The purpose of my amendment is to ask the Government to monitor the outcomes of those who are sanctioned, who are disentitled to benefit in whole or in part, and to find out after six months what has happened to these people; whether they are unemployed, employed, in prison, in hospital or other outcome; and, if so, what. It also seeks to find out what means of subsistence are available to them during the period of disentitlement: whether they are being supported by family or friends; or, if not, how; whether there is a correlation between those who are able to turn to the support of a family group and those who are not; and, if there is such a correlation, whether we are penalising those who have suffered a family breakdown for a second time.

I want to know how many people who have been disentitled have subsequently had their disentitlement reversed on appeal. When I find that one of the commonest grounds for disentitlement is for refusing a Gateway interview, that makes me believe that we should have known the outcomes of those disentitlements before we considered the gateway clause to the Welfare Reform Bill, which left this House temporarily last week. It would have been very interesting to know what the effects were when we were discussing this matter. Clearly this information was discoverable.

There are two possible views of what the effect of disentitlement to benefit may be. The first, one might describe in shorthand as the short, sharp shock view; it brings people to their senses, makes them pull their socks up, and so on. One might argue that that way the effect is salutary. The other, negative, view is that it might tend to lead people into crime, into illness and into disappearing into the underclass. There is a great deal of hypothesis available in this area; it would be nice to have a little bit of fact as well. Obviously both those hypotheses are capable of being true in part. It would be nice to know which parts were the larger.

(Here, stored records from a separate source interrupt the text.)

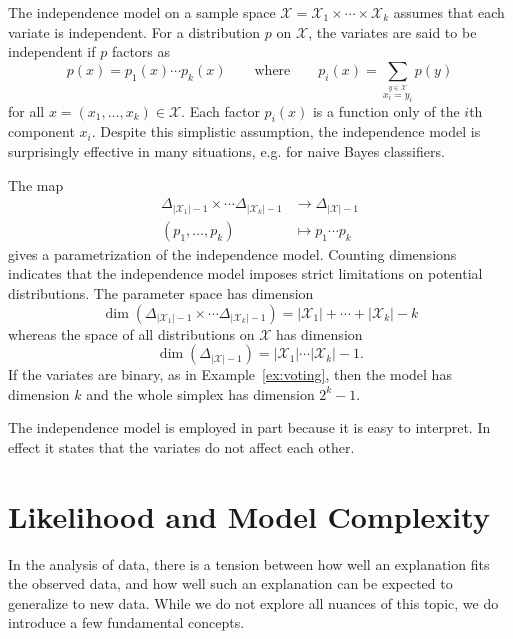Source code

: \documentclass[cclicense]{hmcthesis}
\providecommand*{\xs}{\mathcal X}
\numberwithin{equation}{chapter}
\numberwithin{thmcounter}{chapter}
\begin{document}
    \begin{example}[Independence]
        The independence model on a sample space $\xs = \xs_1 \times \cdots
        \times \xs_k$ assumes that each variate is independent.  For a
        distribution $p$ on $\xs$, the variates are said to be independent if
        $p$ factors as
        \[
            p(x) = p_1(x) \cdots p_k(x)
            \qquad
            \text{where}
            \qquad
            p_i(x) = \sum_{\stackrel{y \in \xs}{x_i = y_i}} p(y)
        \]
        for all $x = (x_1, \ldots, x_k) \in \xs$.  Each factor $p_i(x)$ is a
        function only of the $i$th component $x_i$.  Despite this simplistic
        assumption, the independence model is surprisingly effective in many
        situations, e.g. for naive Bayes classifiers.  
        
        The map 
        \begin{align*}
        \Delta_{|\xs_1|-1} \times \cdots \Delta_{|\xs_k|-1} 
        &\to \Delta_{|\xs| - 1} \\
        (p_1, \ldots, p_k) &\mapsto p_1 \cdots p_k
        \end{align*}
        gives a parametrization of the independence model.  Counting dimensions
        indicates that the independence model imposes strict limitations on
        potential distributions.  The parameter space has dimension
        \[
            \dim 
            (\Delta_{|\xs_1|-1} \times \cdots \Delta_{|\xs_k|-1})
            =
            |\xs_1| + \cdots + |\xs_k| - k
        \]
        whereas the space of all distributions on $\xs$ has dimension 
        \[
            \dim(\Delta_{|\xs| - 1})
            =
            |\xs_1| \cdots |\xs_k| - 1.
        \]
        If the variates are binary, as in Example~\ref{ex:voting}, then the
        model has dimension $k$ and the whole simplex has dimension $2^k - 1$.
        
        The independence model is employed in part because it is easy to
        interpret.  In effect it states that the variates do not affect each
        other.
        \label{ex:independence1}
    \end{example}
    
\section{Likelihood and Model Complexity}
    In the analysis of data, there is a tension between how well an explanation
    fits the observed data, and how well such an explanation can be expected to
    generalize to new data.  While we do not explore all nuances of this topic,
    we do introduce a few fundamental concepts.
\end{document}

With the pilot scheme in front of us, we have an opportunity to use it, with a manageable sample of people, to collect that information and to use it to inform future policy. One wants to know whether the ways in which people live while sanctioned affect the negative or positive outcome; whether those who have friends to rely on do better than those who have to scrounge. For example, one needs to know whether care leavers are more unfortunate after being disentitled than other people. One needs to know whether there is any correlation between disentitlement and the crime statistics. Noble Lords who were in the Chamber at Question Time yesterday will have noted that the Home Office Minister who was asked that question was entirely unable to provide an answer. We need a certain amount of joined-up government.

Also, anyone who reads the Acheson Report must be aware of the link between low income and ill health. One would like to monitor the extent of that link in regard to those who are disentitled to benefit. If the link exists with a benefit income because it is low, one might imagine that it might exist a fortiori with no benefit, which is even lower.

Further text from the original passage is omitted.